Stored records

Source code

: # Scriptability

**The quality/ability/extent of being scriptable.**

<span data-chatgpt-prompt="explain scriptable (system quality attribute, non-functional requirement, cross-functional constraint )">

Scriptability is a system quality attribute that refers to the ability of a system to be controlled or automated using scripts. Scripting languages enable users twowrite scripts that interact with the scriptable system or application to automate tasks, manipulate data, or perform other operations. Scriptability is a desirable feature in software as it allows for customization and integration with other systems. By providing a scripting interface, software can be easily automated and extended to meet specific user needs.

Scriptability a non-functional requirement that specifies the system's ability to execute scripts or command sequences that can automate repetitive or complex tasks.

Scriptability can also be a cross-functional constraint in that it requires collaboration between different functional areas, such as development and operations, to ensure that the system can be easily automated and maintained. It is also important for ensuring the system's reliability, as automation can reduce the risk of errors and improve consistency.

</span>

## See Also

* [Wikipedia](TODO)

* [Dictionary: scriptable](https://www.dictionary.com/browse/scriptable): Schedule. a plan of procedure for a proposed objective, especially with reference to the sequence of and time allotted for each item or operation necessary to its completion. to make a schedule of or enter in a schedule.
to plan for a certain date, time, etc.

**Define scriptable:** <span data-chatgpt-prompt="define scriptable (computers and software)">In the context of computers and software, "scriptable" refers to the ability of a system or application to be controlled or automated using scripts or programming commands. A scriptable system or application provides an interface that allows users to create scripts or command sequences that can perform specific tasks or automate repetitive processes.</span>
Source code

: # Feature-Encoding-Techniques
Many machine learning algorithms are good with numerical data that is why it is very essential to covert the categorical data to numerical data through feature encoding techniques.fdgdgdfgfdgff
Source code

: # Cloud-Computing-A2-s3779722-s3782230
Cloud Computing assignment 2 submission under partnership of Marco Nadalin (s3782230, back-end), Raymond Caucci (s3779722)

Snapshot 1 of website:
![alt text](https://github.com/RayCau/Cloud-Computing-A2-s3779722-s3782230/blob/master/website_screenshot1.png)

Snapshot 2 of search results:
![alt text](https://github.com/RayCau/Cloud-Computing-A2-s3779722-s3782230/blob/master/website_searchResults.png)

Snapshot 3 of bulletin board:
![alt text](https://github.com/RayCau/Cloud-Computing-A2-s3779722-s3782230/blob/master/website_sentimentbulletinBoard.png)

### TASK STATEMENT
Your task is to list each line of the records with the word "requirement".

### ANSWER BOX
<span data-chatgpt-prompt="explain scriptable (system quality attribute, non-functional requirement, cross-functional constraint )">
Scriptability a non-functional requirement that specifies the system's ability to execute scripts or command sequences that can automate repetitive or complex tasks.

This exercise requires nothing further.